TASK GOAL — Isolate every line in the records below with "label" in it.

[Extracted records]
__________________________________________________
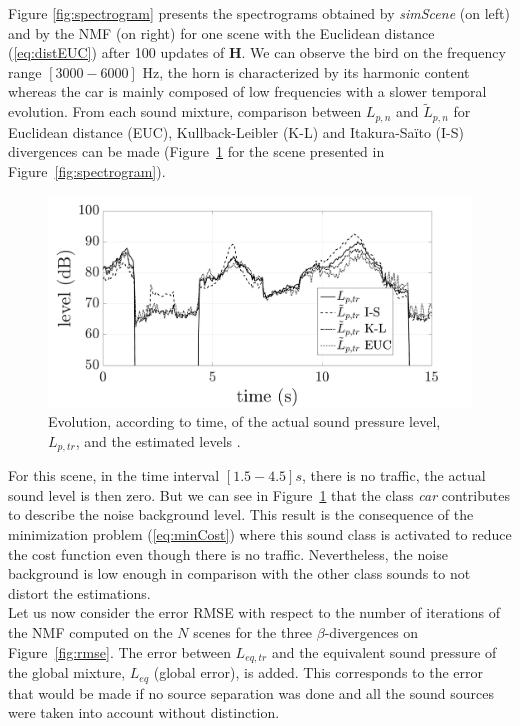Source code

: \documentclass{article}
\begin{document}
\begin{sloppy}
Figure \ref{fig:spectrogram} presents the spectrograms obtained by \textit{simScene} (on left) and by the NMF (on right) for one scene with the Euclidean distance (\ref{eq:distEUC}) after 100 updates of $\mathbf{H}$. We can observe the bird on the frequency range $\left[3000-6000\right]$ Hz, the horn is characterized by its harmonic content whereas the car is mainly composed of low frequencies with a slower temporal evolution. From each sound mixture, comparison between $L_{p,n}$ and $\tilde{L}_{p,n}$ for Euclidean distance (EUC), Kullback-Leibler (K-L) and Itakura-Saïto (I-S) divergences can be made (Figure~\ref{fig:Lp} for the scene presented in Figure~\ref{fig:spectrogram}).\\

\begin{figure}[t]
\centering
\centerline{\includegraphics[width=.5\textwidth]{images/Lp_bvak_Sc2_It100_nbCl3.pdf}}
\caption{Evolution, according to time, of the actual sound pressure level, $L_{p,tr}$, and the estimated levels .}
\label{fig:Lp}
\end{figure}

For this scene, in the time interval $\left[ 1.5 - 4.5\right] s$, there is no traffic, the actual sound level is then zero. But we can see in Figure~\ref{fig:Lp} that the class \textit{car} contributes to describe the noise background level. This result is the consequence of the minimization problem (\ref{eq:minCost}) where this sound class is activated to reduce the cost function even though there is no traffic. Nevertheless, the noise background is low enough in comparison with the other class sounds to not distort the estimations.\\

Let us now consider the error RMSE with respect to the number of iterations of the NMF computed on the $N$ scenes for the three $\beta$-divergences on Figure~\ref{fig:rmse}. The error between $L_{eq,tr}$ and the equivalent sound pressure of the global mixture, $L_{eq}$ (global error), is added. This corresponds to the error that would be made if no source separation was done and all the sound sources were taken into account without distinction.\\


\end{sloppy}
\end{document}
__________________________________________________
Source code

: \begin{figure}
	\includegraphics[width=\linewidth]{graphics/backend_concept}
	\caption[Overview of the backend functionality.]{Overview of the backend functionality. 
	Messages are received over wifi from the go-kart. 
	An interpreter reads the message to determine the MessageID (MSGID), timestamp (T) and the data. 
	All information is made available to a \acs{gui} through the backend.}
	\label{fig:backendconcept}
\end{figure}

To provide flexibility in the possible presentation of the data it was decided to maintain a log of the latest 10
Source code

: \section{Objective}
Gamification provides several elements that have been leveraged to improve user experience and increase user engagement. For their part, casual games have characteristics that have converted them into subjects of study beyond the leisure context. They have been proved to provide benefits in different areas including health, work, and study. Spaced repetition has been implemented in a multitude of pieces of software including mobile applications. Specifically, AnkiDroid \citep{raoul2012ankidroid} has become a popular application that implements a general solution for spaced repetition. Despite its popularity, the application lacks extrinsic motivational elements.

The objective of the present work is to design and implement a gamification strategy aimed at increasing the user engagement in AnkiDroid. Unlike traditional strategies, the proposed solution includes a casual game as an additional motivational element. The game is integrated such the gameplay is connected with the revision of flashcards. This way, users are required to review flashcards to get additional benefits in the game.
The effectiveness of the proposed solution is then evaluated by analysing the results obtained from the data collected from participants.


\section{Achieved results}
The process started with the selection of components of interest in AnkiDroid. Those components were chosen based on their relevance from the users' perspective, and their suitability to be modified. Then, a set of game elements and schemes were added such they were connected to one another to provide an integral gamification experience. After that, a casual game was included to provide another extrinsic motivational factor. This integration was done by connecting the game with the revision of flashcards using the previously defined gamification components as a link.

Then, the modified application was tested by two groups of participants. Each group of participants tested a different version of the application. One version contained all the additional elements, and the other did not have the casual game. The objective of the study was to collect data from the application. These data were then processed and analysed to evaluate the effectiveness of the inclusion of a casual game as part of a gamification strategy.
__________________________________________________
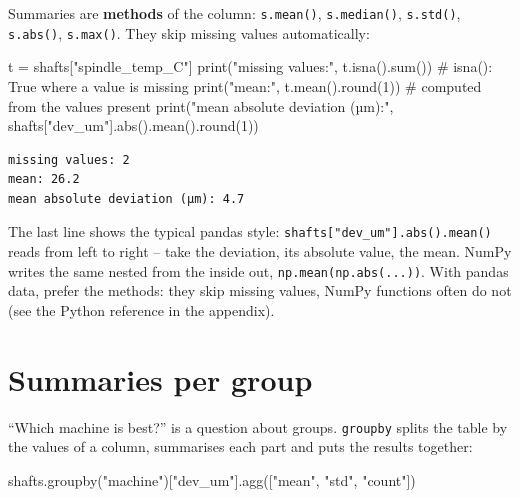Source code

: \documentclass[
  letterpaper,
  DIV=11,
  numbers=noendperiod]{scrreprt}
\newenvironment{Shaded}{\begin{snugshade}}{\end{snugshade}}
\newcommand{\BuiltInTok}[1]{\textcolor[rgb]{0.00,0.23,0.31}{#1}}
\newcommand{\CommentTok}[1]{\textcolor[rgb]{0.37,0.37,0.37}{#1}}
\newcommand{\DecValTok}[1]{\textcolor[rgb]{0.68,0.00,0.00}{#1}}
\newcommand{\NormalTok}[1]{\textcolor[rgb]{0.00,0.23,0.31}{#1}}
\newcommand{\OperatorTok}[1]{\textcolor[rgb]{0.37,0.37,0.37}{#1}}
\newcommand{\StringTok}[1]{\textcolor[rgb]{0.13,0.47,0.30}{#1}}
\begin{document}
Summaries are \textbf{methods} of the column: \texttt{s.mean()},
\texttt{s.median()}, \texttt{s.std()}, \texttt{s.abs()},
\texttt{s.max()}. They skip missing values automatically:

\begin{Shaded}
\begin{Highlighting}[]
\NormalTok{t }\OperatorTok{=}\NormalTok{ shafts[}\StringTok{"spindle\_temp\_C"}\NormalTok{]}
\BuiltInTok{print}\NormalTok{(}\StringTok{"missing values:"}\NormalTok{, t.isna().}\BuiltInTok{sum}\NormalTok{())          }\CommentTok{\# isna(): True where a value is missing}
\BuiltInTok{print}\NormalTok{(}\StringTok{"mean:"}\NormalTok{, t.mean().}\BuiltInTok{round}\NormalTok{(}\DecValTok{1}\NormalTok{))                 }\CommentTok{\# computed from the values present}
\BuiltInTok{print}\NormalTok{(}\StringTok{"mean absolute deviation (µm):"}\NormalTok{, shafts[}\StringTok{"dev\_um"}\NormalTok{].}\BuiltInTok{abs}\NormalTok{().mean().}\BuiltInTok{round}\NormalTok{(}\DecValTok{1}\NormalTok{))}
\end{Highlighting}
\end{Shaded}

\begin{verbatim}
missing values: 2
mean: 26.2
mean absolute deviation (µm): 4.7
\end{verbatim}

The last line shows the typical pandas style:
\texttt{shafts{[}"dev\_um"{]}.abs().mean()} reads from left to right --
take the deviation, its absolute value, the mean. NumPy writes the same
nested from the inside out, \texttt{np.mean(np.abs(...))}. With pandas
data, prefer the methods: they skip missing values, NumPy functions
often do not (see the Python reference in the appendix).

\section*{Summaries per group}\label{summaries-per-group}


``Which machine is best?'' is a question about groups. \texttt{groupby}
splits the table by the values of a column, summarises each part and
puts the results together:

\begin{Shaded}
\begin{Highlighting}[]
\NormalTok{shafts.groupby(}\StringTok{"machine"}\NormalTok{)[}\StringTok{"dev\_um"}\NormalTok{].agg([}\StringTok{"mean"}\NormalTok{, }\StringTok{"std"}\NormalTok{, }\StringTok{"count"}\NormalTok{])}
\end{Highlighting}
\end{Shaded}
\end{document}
__________________________________________________
RESPONSE TO THIS TASK —
\label{fig:Lp}
	\label{fig:backendconcept}
\section*{Summaries per group}\label{summaries-per-group}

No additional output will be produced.